[Plain-text document sources]
▽

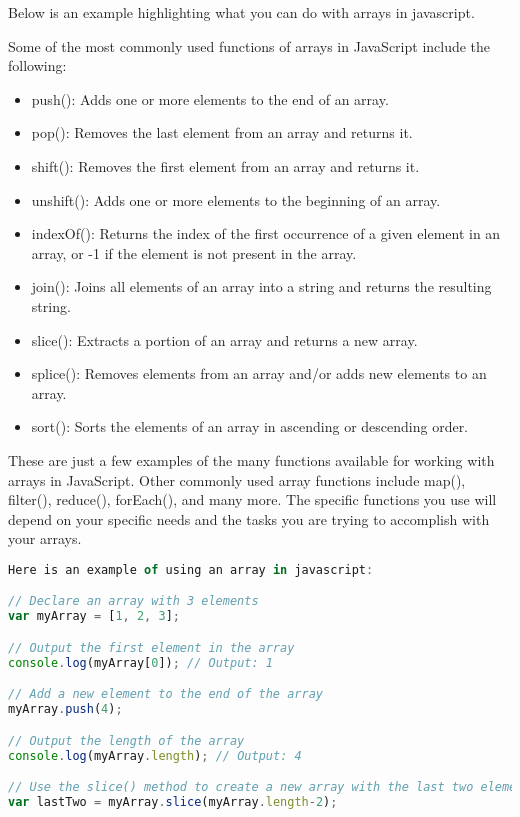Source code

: {Below is an example highlighting what you can do with arrays in javascript.

Some of the most commonly used functions of arrays in JavaScript include the following:
\begin{itemize}
\item push(): Adds one or more elements to the end of an array.
\item  pop(): Removes the last element from an array and returns it.
\item  shift(): Removes the first element from an array and returns it.
\item  unshift(): Adds one or more elements to the beginning of an array.
\item  indexOf(): Returns the index of the first occurrence of a given element in an array, or -1 if the element is not present in the array.
\item join(): Joins all elements of an array into a string and returns the resulting string.
\item slice(): Extracts a portion of an array and returns a new array.
\item splice(): Removes elements from an array and/or adds new elements to an array.
\item  sort(): Sorts the elements of an array in ascending or descending order.
\end{itemize}
These are just a few examples of the many functions available for working with arrays in JavaScript. Other commonly used array functions include map(), filter(), reduce(), forEach(), and many more. The specific functions you use will depend on your specific needs and the tasks you are trying to accomplish with your arrays.

\begin{lstlisting}[language=Javascript, caption=Javascript array example]
Here is an example of using an array in javascript:

// Declare an array with 3 elements
var myArray = [1, 2, 3];

// Output the first element in the array
console.log(myArray[0]); // Output: 1

// Add a new element to the end of the array
myArray.push(4);

// Output the length of the array
console.log(myArray.length); // Output: 4

// Use the slice() method to create a new array with the last two elements of the original array
var lastTwo = myArray.slice(myArray.length-2);


\end{lstlisting}}
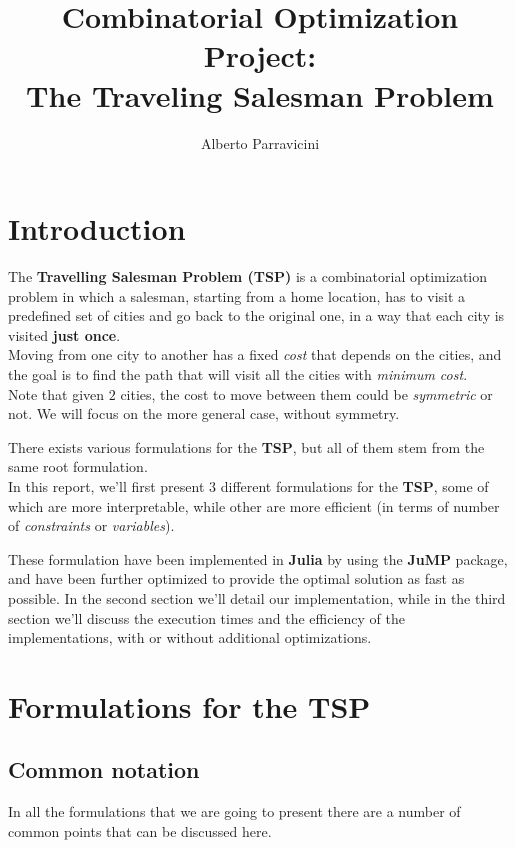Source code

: \documentclass[
12pt,
a4paper,
oneside,
headinclude,
footinclude]{article}
\title{\textbf{Combinatorial Optimization Project: \\ The Traveling Salesman Problem}}
\author{{Alberto Parravicini}}
\date{}	%
\begin{document}
    \maketitle
    \setcounter{page}{1}
    
    \section{Introduction}
    
    The \textbf{Travelling Salesman Problem (TSP)} is a combinatorial optimization problem in which a salesman, starting from a home location, has to visit a predefined set of cities and go back to the original one, in a way that each city is visited \textbf{just once}. \\
    Moving from one city to another has a fixed \textit{cost} that depends on the cities, and the goal is to find the path that will visit all the cities with \textit{minimum cost}. \\
    Note that given $2$ cities, the cost to move between them could be \textit{symmetric} or not. We will focus on the more general case, without symmetry.
    
    There exists various formulations for the \textbf{TSP}, but all of them stem from the same root formulation.\\
    In this report, we'll first present $3$ different formulations for the \textbf{TSP}, some of which are more interpretable, while other are more efficient (in terms of number of \textit{constraints} or \textit{variables}).
    
    These formulation have been implemented in \textbf{Julia} by using the \textbf{JuMP} package, and have been further optimized to provide the optimal solution as fast as possible. In the second section we'll detail our implementation, while in the third section we'll discuss the execution times and the efficiency of the implementations, with or without additional optimizations.
    
    \section{Formulations for the TSP}
    
    \subsection{Common notation}
    In all the formulations that we are going to present there are a number of common points that can be discussed here. 
    
\end{document}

△

Among the lines of the data, find every one that holds "slice" and copy it.

\item slice(): Extracts a portion of an array and returns a new array.
// Use the slice() method to create a new array with the last two elements of the original array
var lastTwo = myArray.slice(myArray.length-2);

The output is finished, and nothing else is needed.